Joy is indispensable to Christian living! The beloved apostle John wrote a letter to promote fellowship knowing that joy would be the result (I John 1:3-4). Things that enhance fellowship are worthy to be pondered. We have been thinking about the value of small groups in the life of the assembly, noting in the first article of this series (see July Vol. 3, No. 4) some of the Scriptures that provide a basis for the idea.
Now we want to look at the goals of a small group ministry in the church. The expression “a small group ministry” hints that this is something purposed, orderly and fully supported by the leadership, not just a splinter group of people doing their own thing. Simply stated, the primary goal of small groups is fellowship. Wherever the grace of God comes, warmhearted fellowship will be present! Who can think of a greater need in many churches today than Biblical fellowship? Fellowship means growing together in the things of God.
If we evaluate our assemblies in light of the four items in which the early believers continued steadfastly (Acts 2:42), we note that historically, they have enjoyed the finest of Bible teaching (apostles’ doctrine). And what can be compared to the weekly gathering around the Lord Jesus in remembrance and worship (breaking of bread). Although numbers for prayer have often been small, most of our assemblies have made quality time for prayer meetings. But what of fellowship? Without a shred of Biblical support, it has come to be assumed that unlike the other three, fellowship has no formal setting and is left to be cared for by the individual believer outside the formal meetings of the church or perhaps to informal times “between the meetings.” In some churches, the only time the word “fellowship” is used is to describe the snack between meetings. One older man had become so used to this association of ideas that he wryly commented in my hearing “I don’t need fellowship; it makes me fat!” Certainly these activities have their place, but is this all there is to fellowship? When was the last time you heard of a “fellowship meeting?”
Just for a moment, think of the heart or essence of these four items. Apostles’ doctrine tells us that God speaks with authority to His gathered people. By the breaking of bread, we confess that Christ is central and worthy of worship. Through prayer, the church demonstrates its dependence on the Lord. But what is the essence of fellowship? The importance of relationships! It was not through correct beliefs but through loving relationships that men were to recognize Jesus’ disciples (John 13:35). We can now see a great weakness in many churches. Doctrines may be impeccable but relationships may need help. Enter small groups(!)—the believer-to-believer aspect of church life.

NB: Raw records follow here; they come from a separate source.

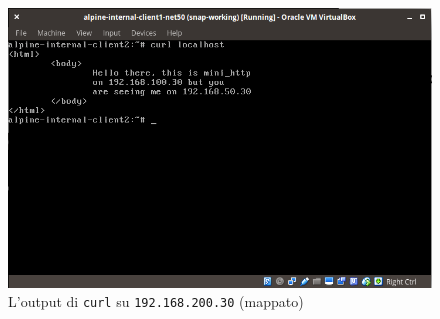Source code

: \begin{figure}
  \includegraphics[scale=0.4]{img/alpine-internal-client1-net50}
  \caption[Output di \texttt{curl} su target 3 in \texttt{net200}]
  {L'output di \texttt{curl} su \texttt{192.168.200.30} (mappato)}
  \label{fig:alpine-internal-client-net200}
\end{figure}

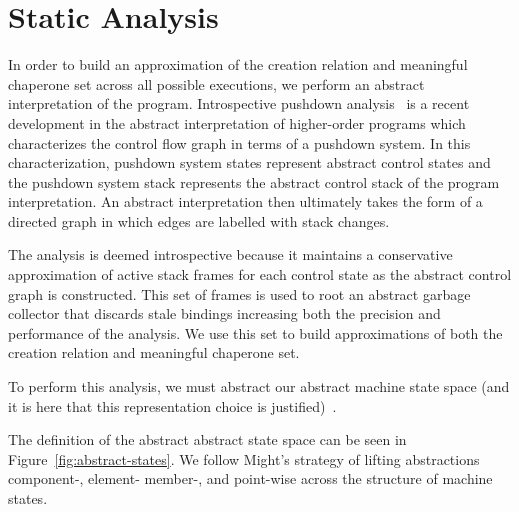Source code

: \section{Static Analysis}

In order to build an approximation of the creation relation and meaningful chaperone set across all possible executions, we perform an abstract interpretation of the program.
Introspective pushdown analysis~\cite{earl2012introspective} is a recent development in the abstract interpretation of higher-order programs which characterizes the control flow graph in terms of a pushdown system.
In this characterization, pushdown system states represent abstract control states and the pushdown system stack represents the abstract control stack of the program interpretation.
An abstract interpretation then ultimately takes the form of a directed graph in which edges are labelled with stack changes.

The analysis is deemed introspective because it maintains a conservative approximation of active stack frames for each control state as the abstract control graph is constructed.
This set of frames is used to root an abstract garbage collector that discards stale bindings increasing both the precision and performance of the analysis.
We use this set to build approximations of both the creation relation and meaningful chaperone set.

To perform this analysis, we must abstract our abstract machine state space (and it is here that this representation choice is justified)~\cite{van2010abstracting}.

The definition of the abstract abstract state space can be seen in Figure~\ref{fig:abstract-states}.
We follow Might's strategy of lifting abstractions component-, element- member-, and point-wise across the structure of machine states.

\newcommand{\astxclass}[4]{$#1\in\widehat{\mathbf{#2}}$ &::=& #3 & #4}
\newcommand{\aks}[0]{\hat{\gamma}^*}

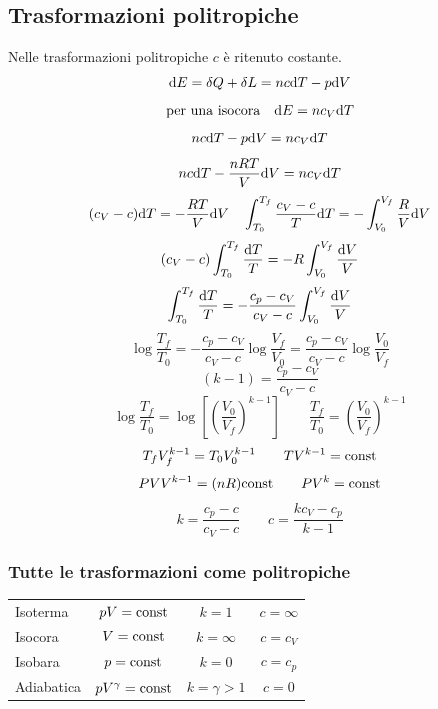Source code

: \subsection{Trasformazioni politropiche}
Nelle trasformazioni politropiche $c$ è ritenuto costante.
\begin{equation*}\mathrm{d} E=\delta Q+\delta L=nc\mathrm{d} T-p\mathrm{d} V\end{equation*}
\begin{equation*}\text{per una isocora}\quad \mathrm{d} E=nc_V\mathrm{d} T\end{equation*}
\begin{equation*}nc\mathrm{d} T-p\mathrm{d} V=nc_V\mathrm{d} T\end{equation*}
\begin{equation*}nc\mathrm{d} T-\frac{nRT}{V}\mathrm{d} V=nc_V\mathrm{d} T\end{equation*}
\begin{equation*}(c_V-c)\mathrm{d} T=-\frac{RT}{V}\mathrm{d} V\quad \int_{T_0}^{T_f}\frac{c_V-c}{T}\mathrm{d} T=-\int_{V_0}^{V_f}\frac{R}{V}\mathrm{d} V\end{equation*}
\begin{equation*}(c_V-c)\int_{T_0}^{T_f}\frac{\mathrm{d} T}{T}=-R\int_{V_0}^{V_f}\frac{\mathrm{d} V}{V}\end{equation*}
\begin{equation*}\int_{T_0}^{T_f}\frac{\mathrm{d} T}{T}=-\frac{c_p-c_V}{c_V-c}\int_{V_0}^{V_f}\frac{\mathrm{d} V}{V}\end{equation*}
\begin{equation*}\log\frac{T_f}{T_0}=-\frac{c_p-c_V}{c_V-c}\log\frac{V_f}{V_0}=\frac{c_p-c_V}{c_V-c}\log\frac{V_0}{V_f}\end{equation*}
\begin{equation*}(k-1)=\frac{c_p-c_V}{c_V-c}\end{equation*}
\begin{equation*}\log\frac{T_f}{T_0}=\log\left[\left(\frac{V_0}{V_f}\right)^{k-1}\right]\qquad\frac{T_f}{T_0}=\left(\frac{V_0}{V_f}\right)^{k-1}\end{equation*}
\begin{equation*}T_fV_f^{k-1}=T_0V_0^{k-1}\qquad TV^{k-1}=\text{const}\end{equation*}
\begin{equation*}PVV^{k-1}=(nR)\text{const}\qquad PV^k=\text{const}\end{equation*}
\begin{equation*}k=\frac{c_p-c}{c_V-c}\qquad c=\frac{kc_V-c_p}{k-1}\end{equation*}
\subsubsection{Tutte le trasformazioni come politropiche}
\begin{center}
\begin{tabular}{l|ccc}
Isoterma&$pV=\text{const}$&$k=1$&$c=\infty$\\
Isocora&$V=\text{const}$&$k=\infty$&$c=c_V$\\
Isobara&$p=\text{const}$&$k=0$&$c=c_p$\\
Adiabatica&$pV^\gamma=\text{const}$&$k=\gamma>1$&$c=0$\\
\end{tabular}
\end{center}

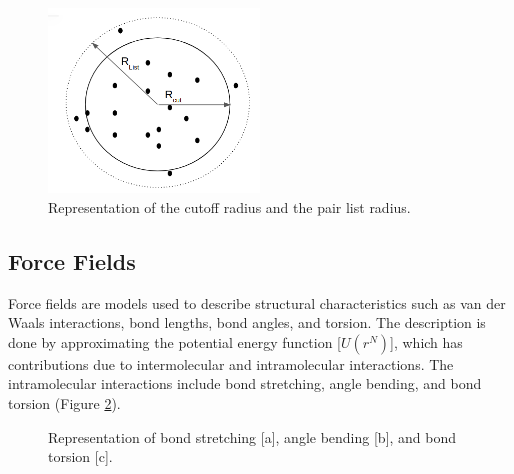 \begin{figure}
	\centering
	\includegraphics[width=0.5\textwidth]{Figures/pairlist}
	\caption{Representation of the cutoff radius and the pair list radius.}
	\label{fig:pairlist}
\end{figure}
\FloatBarrier
\subsection{Force Fields }
Force fields are models used to describe structural characteristics such as van der Waals interactions, bond lengths, bond angles, and torsion. The description is done by approximating the potential energy function [$U(r^N)$], which has contributions due to intermolecular and intramolecular interactions. The intramolecular interactions include bond stretching, angle bending, and bond torsion (Figure \ref{fig:intraint}). 

\begin{figure}[H]
	\centering
	\qquad
	\qquad
	\caption{Representation of bond stretching [a], angle bending [b], and bond torsion [c].}%
	\label{fig:intraint}%
\end{figure}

Whatever the format, the underlying goal must always be to strengthen relationships, first with the Lord and then among the saints. As to specifics, elders must prayerfully consider how to provide a structured yet informal environment for addressing “people needs.” Here are some suggestions just to stimulate discussion. A small group is:
1) a place of really getting to know one another through honesty and openness
2) a place not just to pray, but also of learning how to pray (Luke 11:1)
3) a place not only to communicate, but a place for learning how to communicate.
4) a place to share insights and discoveries from the Bible;
5) a place to discuss the message preached on Sunday, to ask questions and to weigh the practical implications and applications of truths learned (Acts 17:11);
6) a place for burden bearing (Gal 6:2).
Make a study of the 100 “one anothers” mentioned in the New Testament—here we find rich material for Biblical fellowship. These activities are needed by the young believers among us and our experience has shown that some of the richest blessings come to the older saints in this way as well. There are other goals, also. Small groups encourage accountability, a place to ask how the morning quiet time is going for which prayer may be requested, or how the witness to a neighbor went. Additionally, small groups help to train future elders and leaders. A man who can shepherd 8 people is being prepared to shepherd 200. By de-centralizing pastoral care, that is, spreading it among the leaders of several small groups, the workload of elders is reduced. They can now attend to the most serious needs and devote themselves to prayer and the ministry of the word (Acts 6:4).
One important goal of small groups is outreach. People who may not “go to church” may go to a neighbor’s home for coffee and informal discussion of spiritual concerns with a few friends. This in turn suggests another long term goal: the possible planting of a new assembly in another area (more on this in the next article in this series).
The benefits to any church from strengthened relationships—in families, between parents and children, among fellow believers—are limitless. True fellowship promotes unity. Where division comes, it is a sure sign that fellowship was superficial. Some will prefer other methods of ensuring that fellowship has depth and is kept warm, especially in very small churches. But for growing congregations, having a dynamic small group ministry is often a key to healthy relationships. In fact this writer believes that it isn’t the differing doctrines of gifts and the Holy Spirit that attracts so many people to charismatic groups at all. It is their understanding and outworking of the importance of loving and healing relationships among people who worship together!